Material for the task:
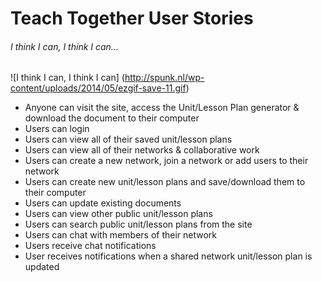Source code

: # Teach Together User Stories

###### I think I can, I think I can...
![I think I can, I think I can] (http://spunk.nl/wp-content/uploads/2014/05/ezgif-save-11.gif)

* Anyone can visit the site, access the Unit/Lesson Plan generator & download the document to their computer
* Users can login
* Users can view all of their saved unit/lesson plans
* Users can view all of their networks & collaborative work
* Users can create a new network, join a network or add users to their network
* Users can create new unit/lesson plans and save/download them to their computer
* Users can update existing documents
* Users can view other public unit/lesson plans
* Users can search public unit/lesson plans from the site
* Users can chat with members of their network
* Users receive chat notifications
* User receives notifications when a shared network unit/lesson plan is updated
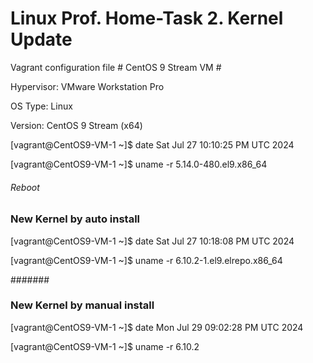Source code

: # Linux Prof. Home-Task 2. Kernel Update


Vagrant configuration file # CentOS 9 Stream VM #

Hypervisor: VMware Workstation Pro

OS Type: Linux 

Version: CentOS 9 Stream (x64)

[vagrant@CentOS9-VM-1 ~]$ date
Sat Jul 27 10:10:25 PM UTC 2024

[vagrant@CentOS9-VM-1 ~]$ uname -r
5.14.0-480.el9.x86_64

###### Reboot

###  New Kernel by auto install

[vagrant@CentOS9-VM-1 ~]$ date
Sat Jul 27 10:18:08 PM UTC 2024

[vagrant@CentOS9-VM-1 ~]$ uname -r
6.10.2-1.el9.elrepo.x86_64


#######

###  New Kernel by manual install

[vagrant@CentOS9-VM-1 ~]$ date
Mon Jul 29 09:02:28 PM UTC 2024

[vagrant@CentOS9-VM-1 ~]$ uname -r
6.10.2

Work order: Transcribe the records above exactly as they appear, leaving out any pictures.

Task solution:
Source code

: # Teach Together User Stories

###### I think I can, I think I can...
![I think I can, I think I can] (http://spunk.nl/wp-content/uploads/2014/05/ezgif-save-11.gif)

* Anyone can visit the site, access the Unit/Lesson Plan generator & download the document to their computer
* Users can login
* Users can view all of their saved unit/lesson plans
* Users can view all of their networks & collaborative work
* Users can create a new network, join a network or add users to their network
* Users can create new unit/lesson plans and save/download them to their computer
* Users can update existing documents
* Users can view other public unit/lesson plans
* Users can search public unit/lesson plans from the site
* Users can chat with members of their network
* Users receive chat notifications
* User receives notifications when a shared network unit/lesson plan is updated
Source code

: # Linux Prof. Home-Task 2. Kernel Update


Vagrant configuration file # CentOS 9 Stream VM #

Hypervisor: VMware Workstation Pro

OS Type: Linux 

Version: CentOS 9 Stream (x64)

[vagrant@CentOS9-VM-1 ~]$ date
Sat Jul 27 10:10:25 PM UTC 2024

[vagrant@CentOS9-VM-1 ~]$ uname -r
5.14.0-480.el9.x86_64

###### Reboot

###  New Kernel by auto install

[vagrant@CentOS9-VM-1 ~]$ date
Sat Jul 27 10:18:08 PM UTC 2024

[vagrant@CentOS9-VM-1 ~]$ uname -r
6.10.2-1.el9.elrepo.x86_64


#######

###  New Kernel by manual install

[vagrant@CentOS9-VM-1 ~]$ date
Mon Jul 29 09:02:28 PM UTC 2024

[vagrant@CentOS9-VM-1 ~]$ uname -r
6.10.2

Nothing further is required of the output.